___ SUPPLIED INFORMATION

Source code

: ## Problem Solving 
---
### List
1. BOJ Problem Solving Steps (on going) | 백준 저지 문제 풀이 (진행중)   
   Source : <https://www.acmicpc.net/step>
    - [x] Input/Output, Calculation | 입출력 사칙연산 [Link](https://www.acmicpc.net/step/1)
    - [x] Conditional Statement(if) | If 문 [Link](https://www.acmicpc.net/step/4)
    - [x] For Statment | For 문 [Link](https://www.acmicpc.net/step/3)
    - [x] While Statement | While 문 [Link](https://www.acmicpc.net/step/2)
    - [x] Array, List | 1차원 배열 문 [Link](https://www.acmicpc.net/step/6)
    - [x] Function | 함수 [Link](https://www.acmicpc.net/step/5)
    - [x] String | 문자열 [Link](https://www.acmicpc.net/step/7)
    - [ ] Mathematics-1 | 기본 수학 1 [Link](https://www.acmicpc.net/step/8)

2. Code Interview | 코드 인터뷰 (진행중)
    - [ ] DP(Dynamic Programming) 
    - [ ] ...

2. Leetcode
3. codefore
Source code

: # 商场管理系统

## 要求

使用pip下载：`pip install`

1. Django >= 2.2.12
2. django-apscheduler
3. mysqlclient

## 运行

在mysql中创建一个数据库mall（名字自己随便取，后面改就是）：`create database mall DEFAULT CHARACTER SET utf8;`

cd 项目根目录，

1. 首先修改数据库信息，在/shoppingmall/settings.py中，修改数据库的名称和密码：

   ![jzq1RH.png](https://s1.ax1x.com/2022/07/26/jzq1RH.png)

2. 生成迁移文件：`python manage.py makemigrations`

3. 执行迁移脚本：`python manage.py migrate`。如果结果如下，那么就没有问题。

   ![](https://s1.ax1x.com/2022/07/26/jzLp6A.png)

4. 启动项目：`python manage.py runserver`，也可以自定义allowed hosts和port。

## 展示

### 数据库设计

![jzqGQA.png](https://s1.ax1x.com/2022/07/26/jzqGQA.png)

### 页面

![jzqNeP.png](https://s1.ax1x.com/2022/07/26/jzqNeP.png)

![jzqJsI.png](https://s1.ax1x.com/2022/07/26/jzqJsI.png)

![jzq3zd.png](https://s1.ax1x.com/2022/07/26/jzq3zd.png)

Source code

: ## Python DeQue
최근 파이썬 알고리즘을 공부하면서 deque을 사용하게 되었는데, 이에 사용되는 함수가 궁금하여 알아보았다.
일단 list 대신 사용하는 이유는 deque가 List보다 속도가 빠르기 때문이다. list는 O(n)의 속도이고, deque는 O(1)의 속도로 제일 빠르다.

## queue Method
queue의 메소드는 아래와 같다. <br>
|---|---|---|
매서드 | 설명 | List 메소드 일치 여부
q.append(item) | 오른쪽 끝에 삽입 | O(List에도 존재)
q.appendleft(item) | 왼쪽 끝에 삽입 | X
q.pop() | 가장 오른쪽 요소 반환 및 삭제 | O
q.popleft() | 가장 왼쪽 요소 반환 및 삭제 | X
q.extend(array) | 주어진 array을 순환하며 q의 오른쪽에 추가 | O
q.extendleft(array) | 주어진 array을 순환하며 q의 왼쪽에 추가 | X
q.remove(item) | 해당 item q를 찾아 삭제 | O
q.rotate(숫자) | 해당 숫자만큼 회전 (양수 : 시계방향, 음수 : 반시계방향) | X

______

--- WHAT YOU SHOULD DO ---
Leaving no line out, return the data above verbatim.

--- WRITTEN RESPONSE ---
Source code

: ## Problem Solving 
---
### List
1. BOJ Problem Solving Steps (on going) | 백준 저지 문제 풀이 (진행중)   
   Source : <https://www.acmicpc.net/step>
    - [x] Input/Output, Calculation | 입출력 사칙연산 [Link](https://www.acmicpc.net/step/1)
    - [x] Conditional Statement(if) | If 문 [Link](https://www.acmicpc.net/step/4)
    - [x] For Statment | For 문 [Link](https://www.acmicpc.net/step/3)
    - [x] While Statement | While 문 [Link](https://www.acmicpc.net/step/2)
    - [x] Array, List | 1차원 배열 문 [Link](https://www.acmicpc.net/step/6)
    - [x] Function | 함수 [Link](https://www.acmicpc.net/step/5)
    - [x] String | 문자열 [Link](https://www.acmicpc.net/step/7)
    - [ ] Mathematics-1 | 기본 수학 1 [Link](https://www.acmicpc.net/step/8)

2. Code Interview | 코드 인터뷰 (진행중)
    - [ ] DP(Dynamic Programming) 
    - [ ] ...

2. Leetcode
3. codefore
Source code

: # 商场管理系统

## 要求

使用pip下载：`pip install`

1. Django >= 2.2.12
2. django-apscheduler
3. mysqlclient

## 运行

在mysql中创建一个数据库mall（名字自己随便取，后面改就是）：`create database mall DEFAULT CHARACTER SET utf8;`

cd 项目根目录，

1. 首先修改数据库信息，在/shoppingmall/settings.py中，修改数据库的名称和密码：

   ![jzq1RH.png](https://s1.ax1x.com/2022/07/26/jzq1RH.png)

2. 生成迁移文件：`python manage.py makemigrations`

3. 执行迁移脚本：`python manage.py migrate`。如果结果如下，那么就没有问题。

   ![](https://s1.ax1x.com/2022/07/26/jzLp6A.png)

4. 启动项目：`python manage.py runserver`，也可以自定义allowed hosts和port。

## 展示

### 数据库设计

![jzqGQA.png](https://s1.ax1x.com/2022/07/26/jzqGQA.png)

### 页面

![jzqNeP.png](https://s1.ax1x.com/2022/07/26/jzqNeP.png)

![jzqJsI.png](https://s1.ax1x.com/2022/07/26/jzqJsI.png)

![jzq3zd.png](https://s1.ax1x.com/2022/07/26/jzq3zd.png)

Source code

: ## Python DeQue
최근 파이썬 알고리즘을 공부하면서 deque을 사용하게 되었는데, 이에 사용되는 함수가 궁금하여 알아보았다.
일단 list 대신 사용하는 이유는 deque가 List보다 속도가 빠르기 때문이다. list는 O(n)의 속도이고, deque는 O(1)의 속도로 제일 빠르다.

## queue Method
queue의 메소드는 아래와 같다. <br>
|---|---|---|
매서드 | 설명 | List 메소드 일치 여부
q.append(item) | 오른쪽 끝에 삽입 | O(List에도 존재)
q.appendleft(item) | 왼쪽 끝에 삽입 | X
q.pop() | 가장 오른쪽 요소 반환 및 삭제 | O
q.popleft() | 가장 왼쪽 요소 반환 및 삭제 | X
q.extend(array) | 주어진 array을 순환하며 q의 오른쪽에 추가 | O
q.extendleft(array) | 주어진 array을 순환하며 q의 왼쪽에 추가 | X
q.remove(item) | 해당 item q를 찾아 삭제 | O
q.rotate(숫자) | 해당 숫자만큼 회전 (양수 : 시계방향, 음수 : 반시계방향) | X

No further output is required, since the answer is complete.